2. Spearman’s correlation coefficient

Spearman’s, rs , assesses how well an arbitrary monotonic function describes the relationship between two variables, rather than specifically testing for a linear association. A monotonic relationship is one where as one variable increases or decreases, the other variable consistently increases or decreases. This allows Spearman’s correlation to identify nonlinear relationships that may not be evident when using Pearson’s r. It does so by first ranking all data points in each variable from smallest to largest value, then calculating r using these ranks rather than the original measurements. As such, Spearman’s rs is more flexible and can identify more complex monotonic correlations beyond linear trends alone

comparing Pearson and Spearman correlations

The main difference between Pearson’s r and Spearman’s rs is that r only considers linear relationships, while rs detects monotonic associations between variables regardless of whether they follow a straight line pattern. Pearson’s is more appropriate when the variables are expected to have a linear relationship. Spearman’s is preferable when the relationship may be nonlinear but still consistently increasing or decreasing. Another key distinction is that Pearson’s requires continuous variables, whereas Spearman’s can handle ordinal data as well. So Spearman’s correlation offers a more general approach at the cost of being less sensitive for linear trends compared to Pearson’s r.

The Limitations of Correlation

While correlation analysis is useful for identifying relationships between variables, it is important to note that correlation does not necessarily imply causation. Simply because two factors vary together based on the available data does not mean that one factor causes changes in the other. There could be some third, underlying variable influencing both.

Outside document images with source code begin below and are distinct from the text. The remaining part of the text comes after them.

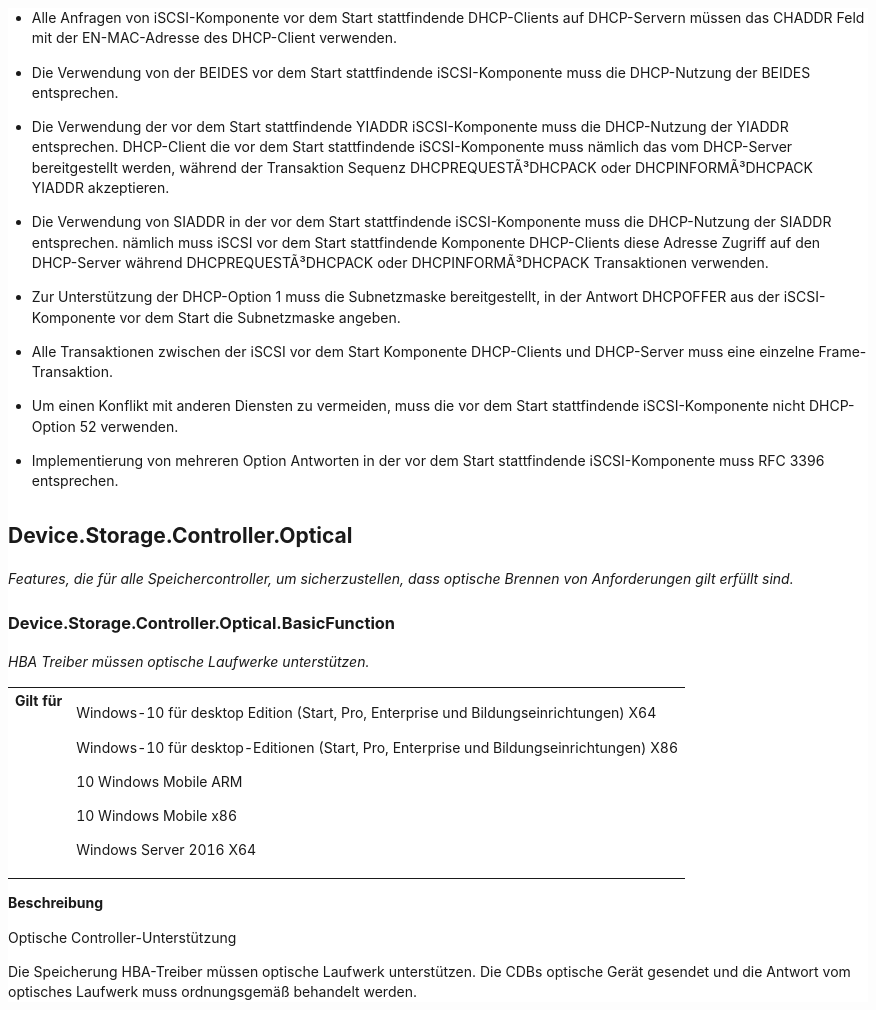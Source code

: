 -   Alle Anfragen von iSCSI-Komponente vor dem Start stattfindende DHCP-Clients auf DHCP-Servern müssen das CHADDR Feld mit der EN-MAC-Adresse des DHCP-Client verwenden.

-   Die Verwendung von der BEIDES vor dem Start stattfindende iSCSI-Komponente muss die DHCP-Nutzung der BEIDES entsprechen.

-   Die Verwendung der vor dem Start stattfindende YIADDR iSCSI-Komponente muss die DHCP-Nutzung der YIADDR entsprechen. DHCP-Client die vor dem Start stattfindende iSCSI-Komponente muss nämlich das vom DHCP-Server bereitgestellt werden, während der Transaktion Sequenz DHCPREQUESTÃ³DHCPACK oder DHCPINFORMÃ³DHCPACK YIADDR akzeptieren.

-   Die Verwendung von SIADDR in der vor dem Start stattfindende iSCSI-Komponente muss die DHCP-Nutzung der SIADDR entsprechen. nämlich muss iSCSI vor dem Start stattfindende Komponente DHCP-Clients diese Adresse Zugriff auf den DHCP-Server während DHCPREQUESTÃ³DHCPACK oder DHCPINFORMÃ³DHCPACK Transaktionen verwenden.

-   Zur Unterstützung der DHCP-Option 1 muss die Subnetzmaske bereitgestellt, in der Antwort DHCPOFFER aus der iSCSI-Komponente vor dem Start die Subnetzmaske angeben.

-   Alle Transaktionen zwischen der iSCSI vor dem Start Komponente DHCP-Clients und DHCP-Server muss eine einzelne Frame-Transaktion.

-   Um einen Konflikt mit anderen Diensten zu vermeiden, muss die vor dem Start stattfindende iSCSI-Komponente nicht DHCP-Option 52 verwenden.

-   Implementierung von mehreren Option Antworten in der vor dem Start stattfindende iSCSI-Komponente muss RFC 3396 entsprechen.

<a name="device.storage.controller.optical"></a>
## <a name="devicestoragecontrolleroptical"></a>Device.Storage.Controller.Optical

*Features, die für alle Speichercontroller, um sicherzustellen, dass optische Brennen von Anforderungen gilt erfüllt sind.*

### <a name="devicestoragecontrolleropticalbasicfunction"></a>Device.Storage.Controller.Optical.BasicFunction

*HBA Treiber müssen optische Laufwerke unterstützen.*

<table>
<tr>
<th>Gilt für</th>
<td>
<p>Windows-10 für desktop Edition (Start, Pro, Enterprise und Bildungseinrichtungen) X64</p>
<p>Windows-10 für desktop-Editionen (Start, Pro, Enterprise und Bildungseinrichtungen) X86</p>
<p>10 Windows Mobile ARM</p>
<p>10 Windows Mobile x86</p>
<p>Windows Server 2016 X64</p>
</td></tr></table>

**Beschreibung**

Optische Controller-Unterstützung

Die Speicherung HBA-Treiber müssen optische Laufwerk unterstützen. Die CDBs optische Gerät gesendet und die Antwort vom optisches Laufwerk muss ordnungsgemäß behandelt werden.
 
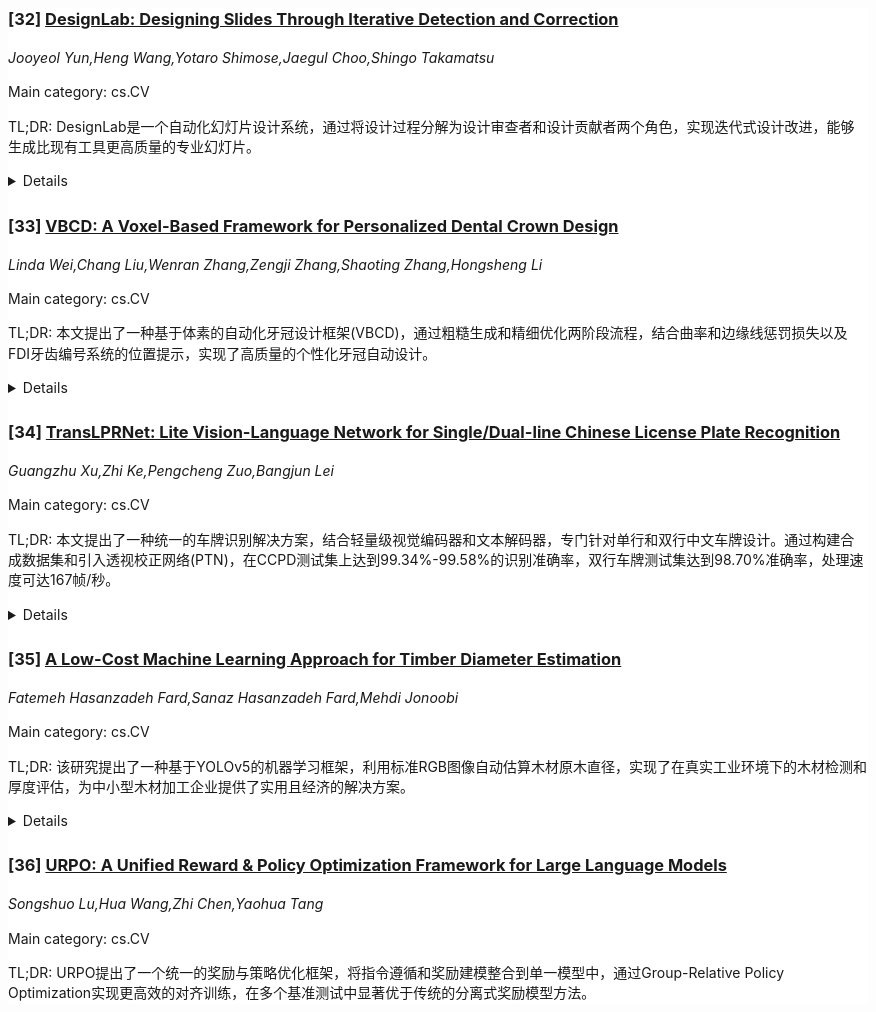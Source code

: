 
### [32] [DesignLab: Designing Slides Through Iterative Detection and Correction](https://arxiv.org/abs/2507.17202)
*Jooyeol Yun,Heng Wang,Yotaro Shimose,Jaegul Choo,Shingo Takamatsu*

Main category: cs.CV

TL;DR: DesignLab是一个自动化幻灯片设计系统，通过将设计过程分解为设计审查者和设计贡献者两个角色，实现迭代式设计改进，能够生成比现有工具更高质量的专业幻灯片。


<details><summary>Details</summary></details>


### [33] [VBCD: A Voxel-Based Framework for Personalized Dental Crown Design](https://arxiv.org/abs/2507.17205)
*Linda Wei,Chang Liu,Wenran Zhang,Zengji Zhang,Shaoting Zhang,Hongsheng Li*

Main category: cs.CV

TL;DR: 本文提出了一种基于体素的自动化牙冠设计框架(VBCD)，通过粗糙生成和精细优化两阶段流程，结合曲率和边缘线惩罚损失以及FDI牙齿编号系统的位置提示，实现了高质量的个性化牙冠自动设计。


<details><summary>Details</summary></details>


### [34] [TransLPRNet: Lite Vision-Language Network for Single/Dual-line Chinese License Plate Recognition](https://arxiv.org/abs/2507.17335)
*Guangzhu Xu,Zhi Ke,Pengcheng Zuo,Bangjun Lei*

Main category: cs.CV

TL;DR: 本文提出了一种统一的车牌识别解决方案，结合轻量级视觉编码器和文本解码器，专门针对单行和双行中文车牌设计。通过构建合成数据集和引入透视校正网络(PTN)，在CCPD测试集上达到99.34%-99.58%的识别准确率，双行车牌测试集达到98.70%准确率，处理速度可达167帧/秒。


<details><summary>Details</summary></details>


### [35] [A Low-Cost Machine Learning Approach for Timber Diameter Estimation](https://arxiv.org/abs/2507.17219)
*Fatemeh Hasanzadeh Fard,Sanaz Hasanzadeh Fard,Mehdi Jonoobi*

Main category: cs.CV

TL;DR: 该研究提出了一种基于YOLOv5的机器学习框架，利用标准RGB图像自动估算木材原木直径，实现了在真实工业环境下的木材检测和厚度评估，为中小型木材加工企业提供了实用且经济的解决方案。


<details><summary>Details</summary></details>


### [36] [URPO: A Unified Reward & Policy Optimization Framework for Large Language Models](https://arxiv.org/abs/2507.17515)
*Songshuo Lu,Hua Wang,Zhi Chen,Yaohua Tang*

Main category: cs.CV

TL;DR: URPO提出了一个统一的奖励与策略优化框架，将指令遵循和奖励建模整合到单一模型中，通过Group-Relative Policy Optimization实现更高效的对齐训练，在多个基准测试中显著优于传统的分离式奖励模型方法。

For example, sales of ice cream and number of shark attacks are correlated, but ice cream consumption clearly does not cause shark attacks. The true causal relationship may go in the opposite direction or involve other external drivers like hot weather. Machine learning models based solely on correlational data can suggest spurious causal links. More rigorous experimentation and domain expertise are needed to establish credible causal explanations. Understanding the distinction between correlation and causation helps machine learning practitioners avoid making unfounded causal claims and build more robust models that account for complex real-world phenomena.

Example

Heatmap correlation matrix for Facebook ad campaign

Analysing the performance data from a recent Facebook ad campaign promoting a new product launch. we found that the total conversions, which refer to the number of people who clicked on the ad and visited the product page to inquire more about it, were highly correlated with the approved conversions, or the number of people who ultimately purchased the product after seeing the ad. This indicates that when more people were driven to learn about the product through the ad, it was more likely to translate into actual sales and revenue for the company. The data suggests the campaign was effective at generating interest from viewers and converting that initial interest into real customers.

We initially attempted to include the total number of conversions as a feature during model training. However, we found that this led to overfitting, with the model simply learning to optimize for total conversions rather than learning meaningful patterns from the data. To address this overfitting issue, we dropped the total conversions feature and relied only on the other behavioral and contextual features. This change allowed the model to better generalize without simply optimizing for a single metric like total conversions. While total conversions remained the ultimate business goal, removing it as a direct training feature helped the model learn patterns that drove approved conversions rather than just maximizing a single number.